The comparisons to other large economies shows China has gotten into a league of its own.
Note: The very high savings and investment level in China is achieved at the expense of wages (and therefore lowered consumption, which is how wages are spent). This situation is a form of what is referred to as “financial repression“. More common uses of the term applies to (1) “austerity” wherein government channels what might have gone to personal incomes into sovereign debt reduction through tax hikes or government expenditure reductions or (2) conditions of abnormally low or negative interest rates. These more common uses are processes whereas our use of the term for the situation in China refers to the end result: High government expenditures and low consumer expenditures.
The data was segregated into two time periods by Xu and Wang, shown in the next graph:
They identify a period of higher growth per unit of debt (1979-1996) and a lower growth period (1997-2013).
We suggest that the segregation into the two time periods may have been rather arbitrary. Although we have not calculated the correlation coefficients for the two medians defined above, by inspection we predict both would be weak. We suggest that another arbitrary subdivision of the data would show much better correlations, and have displayed those in the four graphs below:
One of the time periods is still weakly correlated to the trend line (1979-1994). It is likely that two better correlations would be obtained by subdividing the data into 1979-1989 (probably fair correlation with a shallow positive slope) and 1989-1994 (probably good correlation with a steep positive slope).
Bottom line, the structure of China’s marginal return on debt is much more complex than the Xu and Wang have discussed in their report. There have been periods where productivity of debt was much better (improving over time) than at other times (degrading).
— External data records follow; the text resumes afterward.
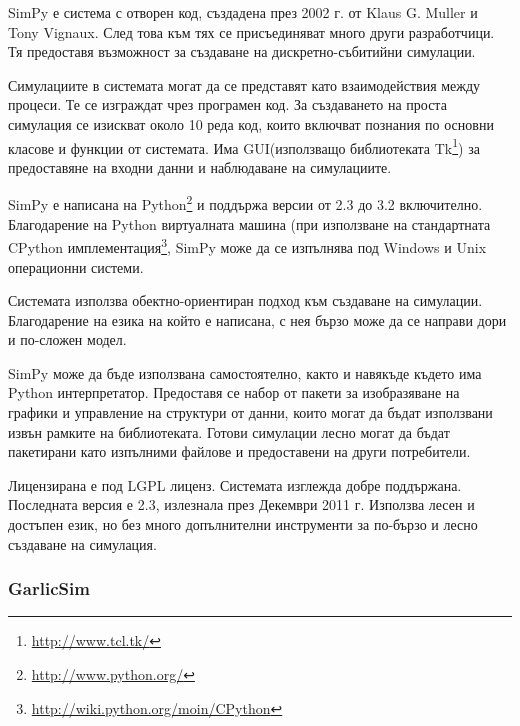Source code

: 			SimPy е система с отворен код, създадена през 2002 г. от Klaus G. Muller и Tony Vignaux. След това
			към тях се присъединяват много други разработчици. 
			Тя предоставя възможност за създаване на дискретно-събитийни симулации.
			
			
				Симулациите в системата могат да се представят като взаимодействия между процеси. Те се изграждат чрез
				програмен код. За създаването на проста симулация се изискват около 10 реда код, 
				които включват познания по основни класове и функции от системата. Има GUI(използващо библиотеката 
				Tk\footnote{\url{http://www.tcl.tk/}}) за предоставяне на входни данни и наблюдаване на симулациите.						
			
			
				SimPy е написана на Python\footnote{\url{http://www.python.org/}} и поддържа версии от 2.3 до 3.2 включително.
				Благодарение на Python виртуалната машина (при използване на стандартната CPython 
				имплементация\footnote{\url{http://wiki.python.org/moin/CPython}}, SimPy може да се изпълнява под 
				Windows и Unix операционни системи.
			
			
				Системата използва обектно-ориентиран подход към създаване на симулации. Благодарение на езика на който е
				написана, с нея бързо може да се направи дори и по-сложен модел.
			
						
				SimPy може да бъде използвана самостоятелно, както и навякъде където има Python интерпретатор.
				Предоставя се набор от пакети за изобразяване на графики и управление на структури от данни, които могат
				да бъдат използвани извън рамките на библиотеката. Готови симулации лесно могат да бъдат пакетирани
				като изпълними файлове и предоставени на други потребители.

			
				Лицензирана е под \ac{LGPL} лиценз. Системата изглежда добре поддържана. Последната версия е 2.3, излезнала през 
				Декември 2011 г. Използва лесен и достъпен език, но без много допълнителни инструменти за по-бързо и лесно
				създаване на симулация. \cite{SimPy}
				
		\subsubsection{GarlicSim}			
			
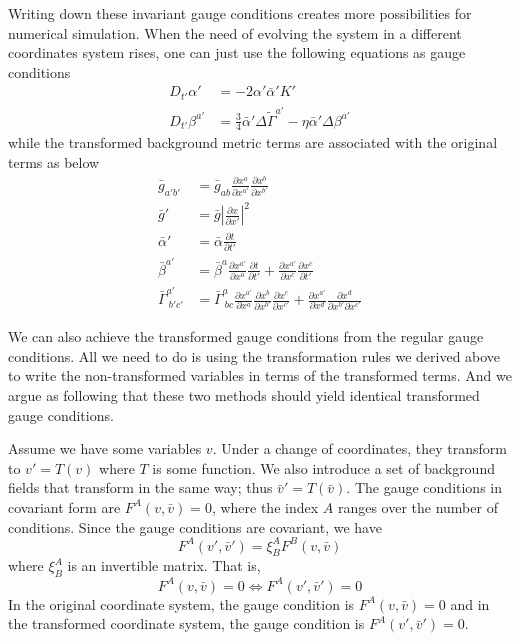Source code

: \documentclass[letterpaper,nofootinbib,prd,amsmath,onecolumn]{revtex4-1}
\begin{document}
Writing down these invariant gauge conditions creates more possibilities for numerical simulation. When the need of evolving the system in a different coordinates system rises, one can just use the following equations as gauge conditions
\begin{align*}
D_{t'}\alpha' & = -2\alpha'{\bar \alpha}'K'\\
D_{t'}\beta^{a'} & = \frac{3}{4}{\bar \alpha}'\Delta {\tilde \Gamma}^{a'} - \eta {\bar \alpha}'\Delta\beta^{a'}
\end{align*}
while the transformed background metric terms are associated with the original terms as below
\begin{align}
{\bar g}_{a'b'} & = {\bar g}_{ab}\frac{\partial x^{a}}{\partial x^{a'}}\frac{\partial x^{b}}{\partial x^{b'}}\\
{\bar g'} & = {\bar g}|\frac{\partial x}{\partial x'}|^{2}\\
{\bar \alpha}' & = {\bar \alpha}\frac{\partial t}{\partial t'}\\
{\bar \beta}^{a'} & = {\bar \beta}^{a}\frac{\partial x^{a'}}{\partial x^{a}}\frac{\partial t}{\partial t'} + \frac{\partial x^{a'}}{\partial x^{c}}\frac{\partial x^{c}}{\partial t'}\label{background shift}\\
{\bar \Gamma}^{a'}_{~b'c'} & = {\bar \Gamma}^{a}_{~bc}\frac{\partial x^{a'}}{\partial x^{a}}\frac{\partial x^{b}}{\partial x^{b'}}\frac{\partial x^{c}}{\partial x^{c'}} + \frac{\partial x^{a'}}{\partial x^{d}}\frac{\partial x^{d}}{\partial x^{b'}\partial x^{c'}}
\end{align}

We can also achieve the transformed gauge conditions from the regular gauge conditions. All we need to do is using the transformation rules we derived above to write the non-transformed variables in terms of the transformed terms. And we argue as following that these two methods should yield identical transformed gauge conditions. 

Assume we have some variables $v$. Under a change of coordinates, they transform to $v' = T(v)$ where $T$ is some function. We also introduce a 
set of background fields that transform in the same way; thus $\bar v' = T(\bar v)$. The gauge conditions in covariant form are $F^A(v,\bar v) = 0$, 
where the index $A$ ranges over the number of conditions. Since the gauge conditions are covariant, we have 
\begin{equation}
	F^A(v',\bar v') = \xi^A_B F^B(v,\bar v)
\end{equation}
where $\xi^A_B$ is an invertible matrix. That is, 
\begin{equation}\label{invariant equivalence}
	 F^A(v,\bar v) = 0 \Longleftrightarrow F^A(v',\bar v') = 0
\end{equation}
In the original coordinate system, the gauge condition is $F^A(v,\bar v) = 0$ and in the transformed coordinate system, the 
gauge condition is $F^A(v',\bar v') = 0$.
\end{document}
In early 2009 we looked at similar data for the U.S. and found a more uniform progression toward lower marginal productivity of debt (although there was a 6-year period from 1986-1992 where the marginal return increased from about 20% per dollar of debt in 1986 to nearly 50% in 1992). Otherwise the fluctuations (each data point is one calendar quarter of data) were less than 2 years in duration.
Note (U.S. data): This 2009 work needs to be updated. Others who looked at this data at that time and since have used linear curve fitting (nearly as good correlation as our quadratic fit). It would be worthwhile to determine if the additional five years have diminished the correlation of the quadratic fit. It has also been our contention that the analysis should be attempted with a segregation of public debt and private debt; this has never been started.
Note (China data): Much of the “wasted debt” in China has been for under utilized infrastructure, excess industrial capacity and unoccupied housing. How can it be determined if this is wasted? Because it hasn’t been fully utilized to date? By such a measure (over a few years) how can a final determination be made? Will these still be underutilized in 10 years? In 20 years? If China rebalances with an increase in consumption as is desired and if GDP increases by an average of 3% a year, the needs of the country will be doubled over the next 24 years. How much of this waste will actually end up recycled into productive use? By applying short-term assessments wouldn’t the Suez Canal, the Panama Canal, the Erie Canal, the western U.S. railroads, the U.S interstate highway system, etc. have been “wasted debt”?
Bottom line: Are we trying to evaluate a book after only reading the introduction?